I kolejna ulubiona róża... kwiatki focę z ławki Tak jak mówiłaś.. a i tak ją przycięłam. Dobrze, ze kazałaś uciąć, bo bym foty robiła z drabiny
W widoku z napaćkaną rabatą
Mariola, ja zawsze mówię, że za różami nie przepadam ,ale one moją glinę kochają.. Najgorsze te plamistości. Te łyse kolczaste badyle mnie wnerwiają. Będę wyciepywać wszystkie chorowitki.
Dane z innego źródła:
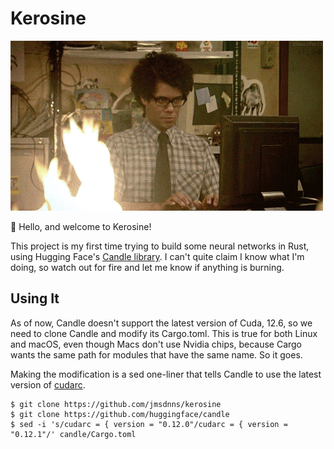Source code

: # Kerosine

![Animation of someone (Maurice, from The IT Crowd) using a computer while their desk is on fire](kerosine.gif)

🦀 Hello, and welcome to Kerosine!

This project is my first time trying to build some neural networks in Rust, using Hugging Face's [Candle library](https://github.com/huggingface/candle). I can't quite claim I know what I'm doing, so watch out for fire and let me know if anything is burning.

## Using It

As of now, Candle doesn't support the latest version of Cuda, 12.6, so we need to clone Candle and modify its Cargo.toml. This is true for both Linux and macOS, even though Macs don't use Nvidia chips, because Cargo wants the same path for modules that have the same name. So it goes.

Making the modification is a sed one-liner that tells Candle to use the latest version of [cudarc](https://crates.io/crates/cudarc).

```shell
$ git clone https://github.com/jmsdnns/kerosine
$ git clone https://github.com/huggingface/candle
$ sed -i 's/cudarc = { version = "0.12.0"/cudarc = { version = "0.12.1"/' candle/Cargo.toml
```

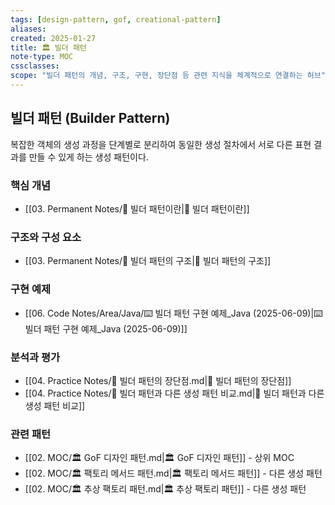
 ```yaml
---
tags: [design-pattern, gof, creational-pattern]
aliases: 
created: 2025-01-27
title: 🏛️ 빌더 패턴
note-type: MOC
cssclasses:
scope: "빌더 패턴의 개념, 구조, 구현, 장단점 등 관련 지식을 체계적으로 연결하는 허브"
---
```


## 빌더 패턴 (Builder Pattern)

복잡한 객체의 생성 과정을 단계별로 분리하여 동일한 생성 절차에서 서로 다른 표현 결과를 만들 수 있게 하는 생성 패턴이다.

### 핵심 개념
- [[03. Permanent Notes/📝 빌더 패턴이란|📝 빌더 패턴이란]]

### 구조와 구성 요소
- [[03. Permanent Notes/📝 빌더 패턴의 구조|📝 빌더 패턴의 구조]]

### 구현 예제
- [[06. Code Notes/Area/Java/⌨️ 빌더 패턴 구현 예제_Java (2025-06-09)|⌨️ 빌더 패턴 구현 예제_Java (2025-06-09)]]

### 분석과 평가
- [[04. Practice Notes/📝 빌더 패턴의 장단점.md|📝 빌더 패턴의 장단점]]
- [[04. Practice Notes/📝 빌더 패턴과 다른 생성 패턴 비교.md|📝 빌더 패턴과 다른 생성 패턴 비교]]

### 관련 패턴
- [[02. MOC/🏛️ GoF 디자인 패턴.md|🏛️ GoF 디자인 패턴]] - 상위 MOC
- [[02. MOC/🏛️ 팩토리 메서드 패턴.md|🏛️ 팩토리 메서드 패턴]] - 다른 생성 패턴
- [[02. MOC/🏛️ 추상 팩토리 패턴.md|🏛️ 추상 팩토리 패턴]] - 다른 생성 패턴 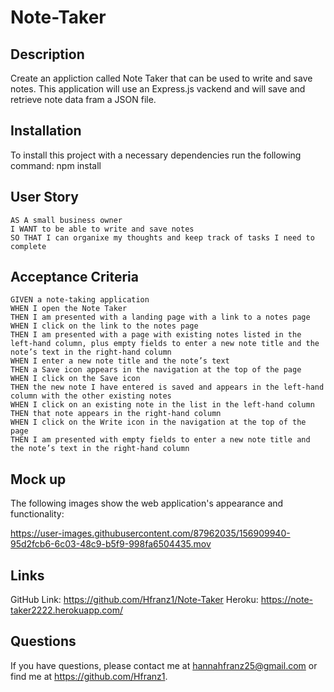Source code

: # Note-Taker
## Description
  Create an appliction called Note Taker that can be used to write and save notes. 
  This application will use an Express.js vackend and will save and retrieve note data fram a JSON file.
  
  ## Installation
  To install this project with a necessary dependencies run the following command: npm install
  
  ## User Story
  ```
  AS A small business owner
  I WANT to be able to write and save notes
  SO THAT I can organixe my thoughts and keep track of tasks I need to complete
  ```
  
  ## Acceptance Criteria
  
  ```
  GIVEN a note-taking application
WHEN I open the Note Taker
THEN I am presented with a landing page with a link to a notes page
WHEN I click on the link to the notes page
THEN I am presented with a page with existing notes listed in the left-hand column, plus empty fields to enter a new note title and the note’s text in the right-hand column
WHEN I enter a new note title and the note’s text
THEN a Save icon appears in the navigation at the top of the page
WHEN I click on the Save icon
THEN the new note I have entered is saved and appears in the left-hand column with the other existing notes
WHEN I click on an existing note in the list in the left-hand column
THEN that note appears in the right-hand column
WHEN I click on the Write icon in the navigation at the top of the page
THEN I am presented with empty fields to enter a new note title and the note’s text in the right-hand column
```
## Mock up
The following images show the web application's appearance and functionality:

https://user-images.githubusercontent.com/87962035/156909940-95d2fcb6-6c03-48c9-b5f9-998fa6504435.mov


## Links
GitHub Link: https://github.com/Hfranz1/Note-Taker
Heroku: https://note-taker2222.herokuapp.com/

## Questions
If you have questions, please contact me at hannahfranz25@gmail.com or find me at https://github.com/Hfranz1.
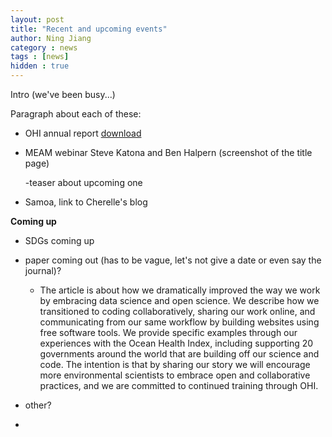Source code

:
 ```yaml
---
layout: post
title: "Recent and upcoming events"
author: Ning Jiang
category : news 
tags : [news]
hidden : true
---
```


Intro (we've been busy...)

Paragraph about each of these:

- OHI annual report [download](https://github.com/OHI-Science/ohi-science.github.io/raw/master/assets/downloads/other/2016_Annual_report_compressed.pdf) <!---Hi Ning, this is above is the link to download; if you put that into your browser it'll download for you too and you can take a screenshot, etc if you want :) --->

- MEAM webinar Steve Katona and Ben Halpern
[](https://www.openchannels.org/webinars/2017/drivers-and-implications-change-global-ocean-health-demonstrated-ocean-health-index) (screenshot of the title page)

    -teaser about upcoming one

- Samoa, link to Cherelle's blog

**Coming up**

- SDGs coming up

- paper coming out (has to be vague, let's not give a date or even say the journal)?

   - The article is about how we dramatically improved the way we work by embracing data science and open science. We describe how we transitioned to coding collaboratively, sharing our work online, and communicating from our same workflow by building websites using free software tools. We provide specific examples through our experiences with the Ocean Health Index, including supporting 20 governments around the world that are building off our science and code. The intention is that by sharing our story we will encourage more environmental scientists to embrace open and collaborative practices, and we are committed to continued training through OHI. 

- other?

-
To zmiana tematu z cienistej na róże. Kolejna napaćkana rabata
Ponieważ pada dam Wam do podjęcia ostatecznej decyzji o przesunięciu klona jeszcze raz zdjęcia. Moje jedyne obiekcjie dotyczące tego przesunięcia są związane z tym, że przesunę go w kierunku szopki a obecna odległość jest i tak bardzo mała jak widać na drugim zdjęciu, jedna gałąź jest jakieś 20 cm od szopki, jak przesunę klona to będzie on już dotykał szopki a co dopiero w następnych latach. Co myślicie o moich wątpliwościach?